## EXERCISE BRIEF
The records that follow should be copied in full, exactly as they read.

RECORDS FOR THIS EXERCISE section start

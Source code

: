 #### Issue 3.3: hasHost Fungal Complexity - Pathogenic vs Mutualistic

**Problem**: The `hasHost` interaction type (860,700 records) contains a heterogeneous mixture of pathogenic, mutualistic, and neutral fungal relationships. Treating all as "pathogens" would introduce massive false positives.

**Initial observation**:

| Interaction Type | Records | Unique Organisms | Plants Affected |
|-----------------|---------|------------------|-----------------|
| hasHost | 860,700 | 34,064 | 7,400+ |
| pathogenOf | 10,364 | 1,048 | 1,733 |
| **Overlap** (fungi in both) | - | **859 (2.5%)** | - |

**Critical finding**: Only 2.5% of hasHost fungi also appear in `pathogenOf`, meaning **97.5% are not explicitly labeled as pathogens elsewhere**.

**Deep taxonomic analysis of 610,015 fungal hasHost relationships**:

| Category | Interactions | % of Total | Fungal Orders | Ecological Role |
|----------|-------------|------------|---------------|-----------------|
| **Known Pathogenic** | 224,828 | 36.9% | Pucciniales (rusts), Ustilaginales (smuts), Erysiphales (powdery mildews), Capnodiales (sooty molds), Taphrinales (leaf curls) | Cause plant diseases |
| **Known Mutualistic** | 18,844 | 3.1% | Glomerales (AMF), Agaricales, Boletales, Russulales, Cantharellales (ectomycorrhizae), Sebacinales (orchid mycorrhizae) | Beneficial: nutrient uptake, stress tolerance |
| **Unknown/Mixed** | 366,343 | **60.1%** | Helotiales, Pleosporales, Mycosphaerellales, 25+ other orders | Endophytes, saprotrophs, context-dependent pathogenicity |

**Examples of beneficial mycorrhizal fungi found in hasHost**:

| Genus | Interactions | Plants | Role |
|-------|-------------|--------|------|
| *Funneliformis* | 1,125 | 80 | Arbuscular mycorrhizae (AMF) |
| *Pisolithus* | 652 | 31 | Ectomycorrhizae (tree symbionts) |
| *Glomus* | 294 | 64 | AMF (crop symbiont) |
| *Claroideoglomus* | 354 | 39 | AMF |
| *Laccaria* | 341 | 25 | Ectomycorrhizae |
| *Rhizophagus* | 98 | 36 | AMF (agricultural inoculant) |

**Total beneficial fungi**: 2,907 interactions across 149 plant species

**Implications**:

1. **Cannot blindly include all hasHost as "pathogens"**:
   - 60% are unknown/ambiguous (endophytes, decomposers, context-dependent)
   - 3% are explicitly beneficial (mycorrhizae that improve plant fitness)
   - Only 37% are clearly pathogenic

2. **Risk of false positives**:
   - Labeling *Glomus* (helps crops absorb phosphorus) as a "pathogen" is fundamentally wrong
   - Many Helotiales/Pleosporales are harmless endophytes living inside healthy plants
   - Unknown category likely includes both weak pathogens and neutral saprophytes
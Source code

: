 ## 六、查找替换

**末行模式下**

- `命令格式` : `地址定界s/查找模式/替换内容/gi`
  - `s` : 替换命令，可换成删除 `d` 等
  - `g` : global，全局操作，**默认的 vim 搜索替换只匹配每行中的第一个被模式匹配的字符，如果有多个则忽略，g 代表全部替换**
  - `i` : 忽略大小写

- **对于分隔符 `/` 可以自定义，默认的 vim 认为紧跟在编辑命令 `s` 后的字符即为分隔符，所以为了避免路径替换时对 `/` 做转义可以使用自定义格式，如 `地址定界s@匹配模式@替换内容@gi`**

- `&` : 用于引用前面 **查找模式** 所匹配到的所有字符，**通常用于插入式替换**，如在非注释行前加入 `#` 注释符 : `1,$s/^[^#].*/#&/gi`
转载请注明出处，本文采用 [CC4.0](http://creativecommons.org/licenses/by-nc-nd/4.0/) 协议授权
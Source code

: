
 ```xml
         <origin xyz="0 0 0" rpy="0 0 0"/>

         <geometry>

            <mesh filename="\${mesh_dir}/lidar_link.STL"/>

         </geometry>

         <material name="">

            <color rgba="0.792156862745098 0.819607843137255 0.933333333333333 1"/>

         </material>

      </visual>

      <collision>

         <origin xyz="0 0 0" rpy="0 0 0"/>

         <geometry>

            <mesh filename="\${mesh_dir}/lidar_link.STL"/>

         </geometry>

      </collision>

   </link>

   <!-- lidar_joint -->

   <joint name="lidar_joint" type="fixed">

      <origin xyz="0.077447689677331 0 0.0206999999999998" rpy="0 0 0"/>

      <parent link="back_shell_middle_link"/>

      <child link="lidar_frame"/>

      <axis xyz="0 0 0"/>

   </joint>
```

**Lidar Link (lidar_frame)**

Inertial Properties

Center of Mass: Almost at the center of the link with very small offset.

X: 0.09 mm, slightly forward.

RECORDS FOR THIS EXERCISE section end

## ANSWER SECTION
Source code

: #### Issue 3.3: hasHost Fungal Complexity - Pathogenic vs Mutualistic

**Problem**: The `hasHost` interaction type (860,700 records) contains a heterogeneous mixture of pathogenic, mutualistic, and neutral fungal relationships. Treating all as "pathogens" would introduce massive false positives.

**Initial observation**:

| Interaction Type | Records | Unique Organisms | Plants Affected |
|-----------------|---------|------------------|-----------------|
| hasHost | 860,700 | 34,064 | 7,400+ |
| pathogenOf | 10,364 | 1,048 | 1,733 |
| **Overlap** (fungi in both) | - | **859 (2.5%)** | - |

**Critical finding**: Only 2.5% of hasHost fungi also appear in `pathogenOf`, meaning **97.5% are not explicitly labeled as pathogens elsewhere**.

**Deep taxonomic analysis of 610,015 fungal hasHost relationships**:

| Category | Interactions | % of Total | Fungal Orders | Ecological Role |
|----------|-------------|------------|---------------|-----------------|
| **Known Pathogenic** | 224,828 | 36.9% | Pucciniales (rusts), Ustilaginales (smuts), Erysiphales (powdery mildews), Capnodiales (sooty molds), Taphrinales (leaf curls) | Cause plant diseases |
| **Known Mutualistic** | 18,844 | 3.1% | Glomerales (AMF), Agaricales, Boletales, Russulales, Cantharellales (ectomycorrhizae), Sebacinales (orchid mycorrhizae) | Beneficial: nutrient uptake, stress tolerance |
| **Unknown/Mixed** | 366,343 | **60.1%** | Helotiales, Pleosporales, Mycosphaerellales, 25+ other orders | Endophytes, saprotrophs, context-dependent pathogenicity |

**Examples of beneficial mycorrhizal fungi found in hasHost**:

| Genus | Interactions | Plants | Role |
|-------|-------------|--------|------|
| *Funneliformis* | 1,125 | 80 | Arbuscular mycorrhizae (AMF) |
| *Pisolithus* | 652 | 31 | Ectomycorrhizae (tree symbionts) |
| *Glomus* | 294 | 64 | AMF (crop symbiont) |
| *Claroideoglomus* | 354 | 39 | AMF |
| *Laccaria* | 341 | 25 | Ectomycorrhizae |
| *Rhizophagus* | 98 | 36 | AMF (agricultural inoculant) |

**Total beneficial fungi**: 2,907 interactions across 149 plant species

**Implications**:

1. **Cannot blindly include all hasHost as "pathogens"**:
   - 60% are unknown/ambiguous (endophytes, decomposers, context-dependent)
   - 3% are explicitly beneficial (mycorrhizae that improve plant fitness)
   - Only 37% are clearly pathogenic

2. **Risk of false positives**:
   - Labeling *Glomus* (helps crops absorb phosphorus) as a "pathogen" is fundamentally wrong
   - Many Helotiales/Pleosporales are harmless endophytes living inside healthy plants
   - Unknown category likely includes both weak pathogens and neutral saprophytes
Source code

: ## 六、查找替换

**末行模式下**

- `命令格式` : `地址定界s/查找模式/替换内容/gi`
  - `s` : 替换命令，可换成删除 `d` 等
  - `g` : global，全局操作，**默认的 vim 搜索替换只匹配每行中的第一个被模式匹配的字符，如果有多个则忽略，g 代表全部替换**
  - `i` : 忽略大小写

- **对于分隔符 `/` 可以自定义，默认的 vim 认为紧跟在编辑命令 `s` 后的字符即为分隔符，所以为了避免路径替换时对 `/` 做转义可以使用自定义格式，如 `地址定界s@匹配模式@替换内容@gi`**

- `&` : 用于引用前面 **查找模式** 所匹配到的所有字符，**通常用于插入式替换**，如在非注释行前加入 `#` 注释符 : `1,$s/^[^#].*/#&/gi`
转载请注明出处，本文采用 [CC4.0](http://creativecommons.org/licenses/by-nc-nd/4.0/) 协议授权
Source code

:
 ```xml
         <origin xyz="0 0 0" rpy="0 0 0"/>

         <geometry>

            <mesh filename="\${mesh_dir}/lidar_link.STL"/>

         </geometry>

         <material name="">

            <color rgba="0.792156862745098 0.819607843137255 0.933333333333333 1"/>

         </material>

      </visual>

      <collision>

         <origin xyz="0 0 0" rpy="0 0 0"/>

         <geometry>

            <mesh filename="\${mesh_dir}/lidar_link.STL"/>

         </geometry>

      </collision>

   </link>

   <!-- lidar_joint -->

   <joint name="lidar_joint" type="fixed">

      <origin xyz="0.077447689677331 0 0.0206999999999998" rpy="0 0 0"/>

      <parent link="back_shell_middle_link"/>

      <child link="lidar_frame"/>

      <axis xyz="0 0 0"/>

   </joint>
```

**Lidar Link (lidar_frame)**

Inertial Properties

Center of Mass: Almost at the center of the link with very small offset.

X: 0.09 mm, slightly forward.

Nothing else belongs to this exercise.